* **Exercise brief**: The lines to copy are those with "Navigate" in them. Pull each one from the entries below.

* **The data**:

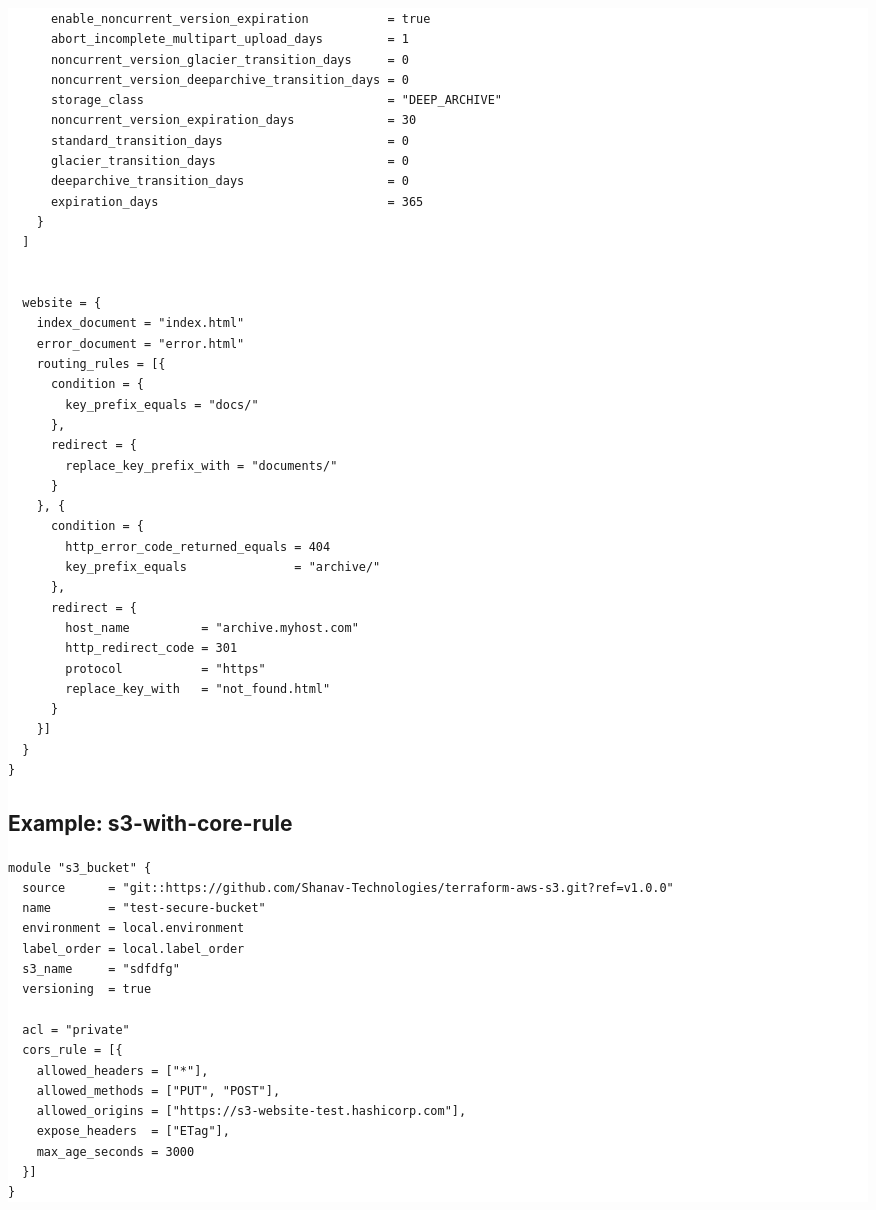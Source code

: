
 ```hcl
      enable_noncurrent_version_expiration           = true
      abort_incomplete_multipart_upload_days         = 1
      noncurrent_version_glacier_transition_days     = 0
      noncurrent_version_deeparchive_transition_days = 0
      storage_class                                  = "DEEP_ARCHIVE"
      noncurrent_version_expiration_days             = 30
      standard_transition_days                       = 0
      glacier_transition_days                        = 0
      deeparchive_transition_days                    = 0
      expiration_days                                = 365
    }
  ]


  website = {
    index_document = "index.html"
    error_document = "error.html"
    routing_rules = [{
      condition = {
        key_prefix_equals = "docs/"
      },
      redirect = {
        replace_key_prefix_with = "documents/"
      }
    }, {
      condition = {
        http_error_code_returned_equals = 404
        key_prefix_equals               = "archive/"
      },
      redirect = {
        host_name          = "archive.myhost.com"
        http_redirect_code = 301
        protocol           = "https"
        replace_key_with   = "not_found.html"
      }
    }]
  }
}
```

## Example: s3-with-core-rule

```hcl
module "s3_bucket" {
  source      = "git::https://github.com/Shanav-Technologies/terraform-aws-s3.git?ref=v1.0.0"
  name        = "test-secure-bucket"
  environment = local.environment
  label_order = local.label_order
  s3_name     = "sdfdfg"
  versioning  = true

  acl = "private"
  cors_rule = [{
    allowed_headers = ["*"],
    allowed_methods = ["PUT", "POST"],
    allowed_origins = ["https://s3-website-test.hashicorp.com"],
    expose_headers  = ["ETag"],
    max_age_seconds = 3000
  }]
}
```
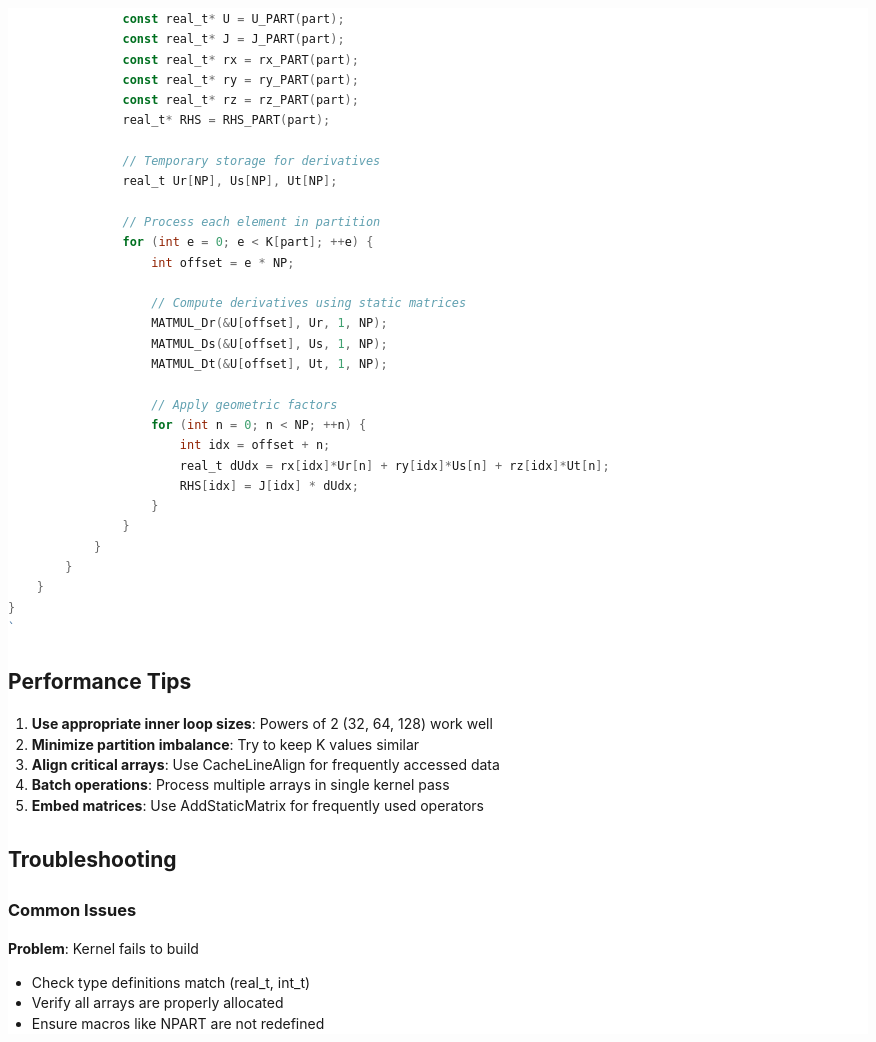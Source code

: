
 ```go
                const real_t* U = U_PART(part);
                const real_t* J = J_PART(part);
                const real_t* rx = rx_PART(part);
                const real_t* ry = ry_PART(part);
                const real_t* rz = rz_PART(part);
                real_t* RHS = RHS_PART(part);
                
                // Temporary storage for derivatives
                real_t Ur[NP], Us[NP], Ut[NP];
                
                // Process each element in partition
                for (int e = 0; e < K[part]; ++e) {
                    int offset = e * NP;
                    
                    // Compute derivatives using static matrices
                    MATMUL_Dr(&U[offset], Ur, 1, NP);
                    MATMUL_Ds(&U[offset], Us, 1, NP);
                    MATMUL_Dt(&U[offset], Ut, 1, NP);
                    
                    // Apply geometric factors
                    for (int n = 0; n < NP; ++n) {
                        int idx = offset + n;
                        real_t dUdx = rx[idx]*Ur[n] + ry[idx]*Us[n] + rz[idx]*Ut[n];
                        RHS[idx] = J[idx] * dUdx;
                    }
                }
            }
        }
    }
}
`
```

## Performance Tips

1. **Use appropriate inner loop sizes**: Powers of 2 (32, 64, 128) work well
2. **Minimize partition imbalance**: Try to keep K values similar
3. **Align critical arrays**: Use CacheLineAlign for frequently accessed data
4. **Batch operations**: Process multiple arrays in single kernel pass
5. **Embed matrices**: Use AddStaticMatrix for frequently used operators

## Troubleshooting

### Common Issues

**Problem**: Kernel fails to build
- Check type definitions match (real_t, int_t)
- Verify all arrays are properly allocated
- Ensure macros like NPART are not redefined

---

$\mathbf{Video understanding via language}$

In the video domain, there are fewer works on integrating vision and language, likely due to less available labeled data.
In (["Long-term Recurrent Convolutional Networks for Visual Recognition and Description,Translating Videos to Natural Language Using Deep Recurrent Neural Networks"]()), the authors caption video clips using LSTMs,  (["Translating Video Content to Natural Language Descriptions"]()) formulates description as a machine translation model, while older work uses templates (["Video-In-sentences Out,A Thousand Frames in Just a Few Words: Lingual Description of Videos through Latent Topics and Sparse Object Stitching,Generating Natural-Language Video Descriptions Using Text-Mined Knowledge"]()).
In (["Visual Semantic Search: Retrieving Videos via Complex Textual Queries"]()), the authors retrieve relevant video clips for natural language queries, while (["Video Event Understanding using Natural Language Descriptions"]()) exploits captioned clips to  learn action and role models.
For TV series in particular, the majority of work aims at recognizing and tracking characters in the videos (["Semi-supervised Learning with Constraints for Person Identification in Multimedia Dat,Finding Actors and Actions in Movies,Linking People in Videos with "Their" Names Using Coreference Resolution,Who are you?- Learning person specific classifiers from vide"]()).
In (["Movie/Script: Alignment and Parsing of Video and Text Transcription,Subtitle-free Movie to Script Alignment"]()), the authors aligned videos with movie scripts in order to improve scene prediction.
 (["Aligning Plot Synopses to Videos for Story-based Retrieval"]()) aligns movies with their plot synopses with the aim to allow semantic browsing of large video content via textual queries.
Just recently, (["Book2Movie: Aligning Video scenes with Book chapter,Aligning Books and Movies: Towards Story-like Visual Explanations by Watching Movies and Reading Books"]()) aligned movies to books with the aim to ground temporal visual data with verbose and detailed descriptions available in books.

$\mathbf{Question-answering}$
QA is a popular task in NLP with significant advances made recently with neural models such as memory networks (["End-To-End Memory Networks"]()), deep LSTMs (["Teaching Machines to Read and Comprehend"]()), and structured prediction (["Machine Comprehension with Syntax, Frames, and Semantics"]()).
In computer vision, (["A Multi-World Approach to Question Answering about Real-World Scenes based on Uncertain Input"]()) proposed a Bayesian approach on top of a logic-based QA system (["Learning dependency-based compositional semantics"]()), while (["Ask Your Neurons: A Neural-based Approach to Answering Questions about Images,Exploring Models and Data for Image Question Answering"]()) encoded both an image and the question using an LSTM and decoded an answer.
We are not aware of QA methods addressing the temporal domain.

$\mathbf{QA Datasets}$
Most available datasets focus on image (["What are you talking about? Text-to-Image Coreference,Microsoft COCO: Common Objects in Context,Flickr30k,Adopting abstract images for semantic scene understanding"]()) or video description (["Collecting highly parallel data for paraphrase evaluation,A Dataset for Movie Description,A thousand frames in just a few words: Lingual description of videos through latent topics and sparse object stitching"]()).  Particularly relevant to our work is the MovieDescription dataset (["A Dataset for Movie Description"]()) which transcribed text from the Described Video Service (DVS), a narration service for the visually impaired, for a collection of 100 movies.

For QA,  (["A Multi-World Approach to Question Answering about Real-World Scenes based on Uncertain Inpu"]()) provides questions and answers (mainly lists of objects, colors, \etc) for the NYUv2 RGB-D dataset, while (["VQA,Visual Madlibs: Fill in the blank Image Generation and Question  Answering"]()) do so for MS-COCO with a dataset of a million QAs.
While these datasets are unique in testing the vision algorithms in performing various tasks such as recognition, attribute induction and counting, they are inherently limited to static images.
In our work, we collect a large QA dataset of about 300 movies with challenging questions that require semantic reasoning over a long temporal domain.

* * *

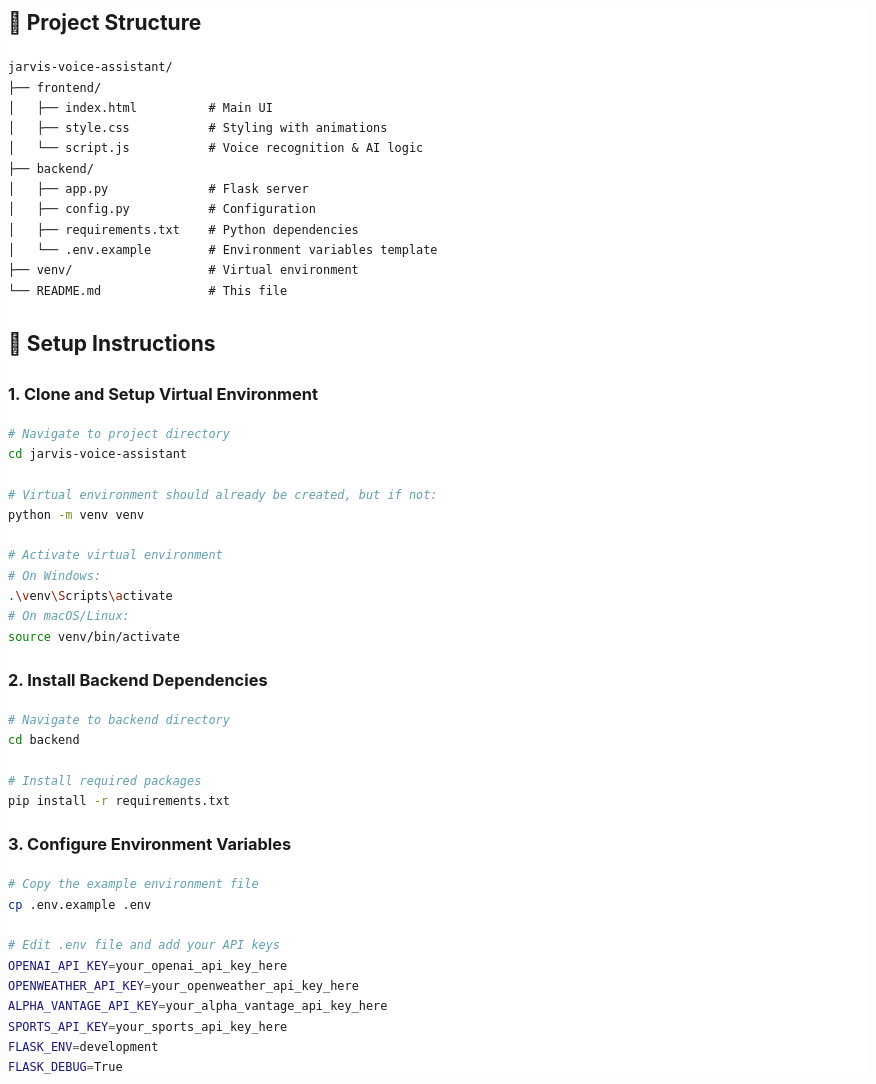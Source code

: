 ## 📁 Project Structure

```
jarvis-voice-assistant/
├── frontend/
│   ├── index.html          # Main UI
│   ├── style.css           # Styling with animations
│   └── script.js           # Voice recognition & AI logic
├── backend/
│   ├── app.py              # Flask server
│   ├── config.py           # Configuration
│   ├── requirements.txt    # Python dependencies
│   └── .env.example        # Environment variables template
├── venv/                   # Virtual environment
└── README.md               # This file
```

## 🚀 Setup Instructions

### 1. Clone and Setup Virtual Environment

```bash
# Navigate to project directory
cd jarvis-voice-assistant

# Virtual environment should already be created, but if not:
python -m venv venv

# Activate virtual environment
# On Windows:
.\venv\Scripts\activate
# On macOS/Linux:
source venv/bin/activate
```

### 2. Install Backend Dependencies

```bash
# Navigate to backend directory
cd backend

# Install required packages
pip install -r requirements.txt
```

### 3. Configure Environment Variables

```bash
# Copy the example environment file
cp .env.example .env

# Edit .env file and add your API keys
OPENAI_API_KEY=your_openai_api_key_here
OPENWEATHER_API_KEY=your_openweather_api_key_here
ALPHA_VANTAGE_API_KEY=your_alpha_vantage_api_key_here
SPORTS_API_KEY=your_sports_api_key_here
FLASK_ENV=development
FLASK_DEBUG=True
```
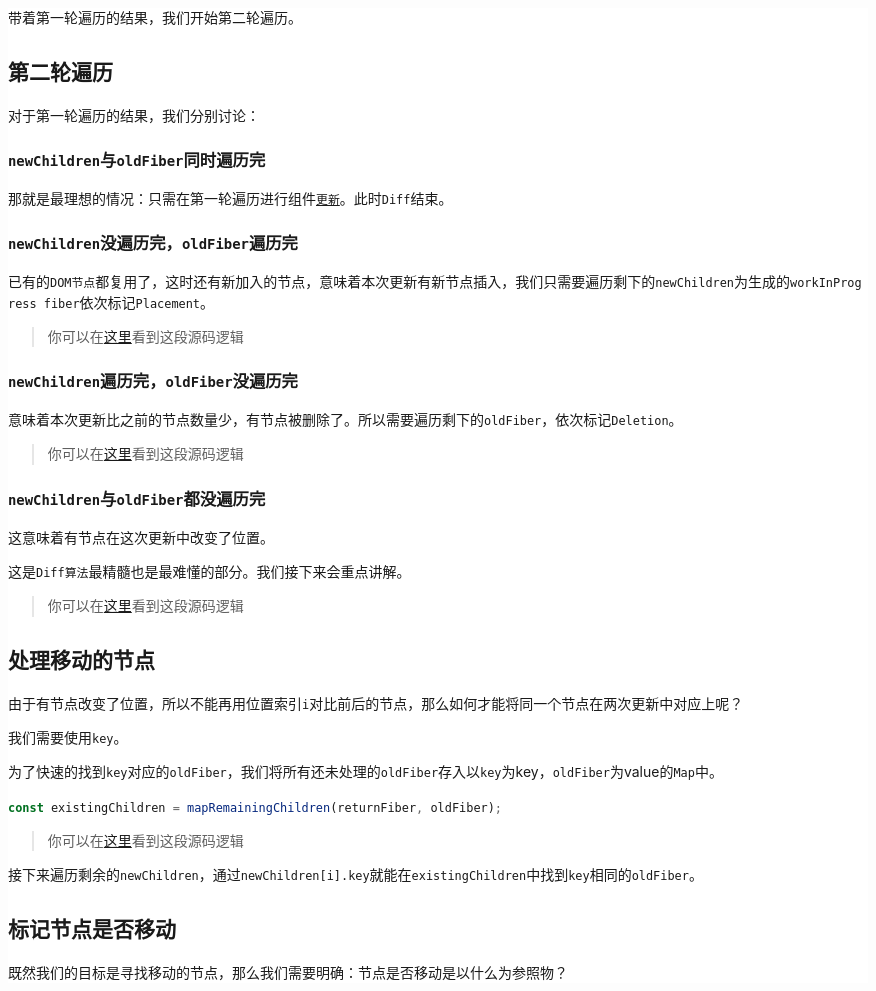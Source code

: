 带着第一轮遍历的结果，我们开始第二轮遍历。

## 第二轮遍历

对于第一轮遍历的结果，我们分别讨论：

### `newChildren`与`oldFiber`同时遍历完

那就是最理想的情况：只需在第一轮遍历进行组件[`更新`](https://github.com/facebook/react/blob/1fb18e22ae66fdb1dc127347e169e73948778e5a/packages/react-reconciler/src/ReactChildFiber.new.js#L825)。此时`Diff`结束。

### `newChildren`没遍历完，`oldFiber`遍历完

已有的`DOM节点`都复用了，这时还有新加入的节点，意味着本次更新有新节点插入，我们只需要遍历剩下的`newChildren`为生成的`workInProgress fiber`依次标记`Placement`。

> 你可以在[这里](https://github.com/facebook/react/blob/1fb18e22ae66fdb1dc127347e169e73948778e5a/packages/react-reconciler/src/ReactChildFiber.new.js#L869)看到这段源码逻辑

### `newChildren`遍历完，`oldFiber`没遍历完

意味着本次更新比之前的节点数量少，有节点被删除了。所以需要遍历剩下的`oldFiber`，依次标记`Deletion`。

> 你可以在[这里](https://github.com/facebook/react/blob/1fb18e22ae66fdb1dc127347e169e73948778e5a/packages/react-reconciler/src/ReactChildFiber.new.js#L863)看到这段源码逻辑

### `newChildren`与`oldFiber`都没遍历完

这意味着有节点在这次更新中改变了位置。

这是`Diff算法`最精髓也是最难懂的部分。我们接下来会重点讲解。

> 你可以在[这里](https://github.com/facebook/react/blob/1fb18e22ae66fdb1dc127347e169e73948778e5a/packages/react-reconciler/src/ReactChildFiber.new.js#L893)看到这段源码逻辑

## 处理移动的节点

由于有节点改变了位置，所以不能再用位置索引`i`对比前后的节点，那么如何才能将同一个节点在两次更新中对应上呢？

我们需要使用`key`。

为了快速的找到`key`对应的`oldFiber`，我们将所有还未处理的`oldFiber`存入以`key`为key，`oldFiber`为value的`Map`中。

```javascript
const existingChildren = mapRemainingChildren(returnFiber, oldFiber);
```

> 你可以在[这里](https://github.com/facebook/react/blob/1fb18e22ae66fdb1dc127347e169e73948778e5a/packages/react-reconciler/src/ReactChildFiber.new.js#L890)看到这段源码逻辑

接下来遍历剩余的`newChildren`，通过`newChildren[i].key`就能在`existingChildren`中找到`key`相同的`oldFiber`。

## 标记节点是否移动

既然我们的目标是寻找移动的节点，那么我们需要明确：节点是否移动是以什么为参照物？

* **Your response**:
# Navigate to project directory
# Navigate to backend directory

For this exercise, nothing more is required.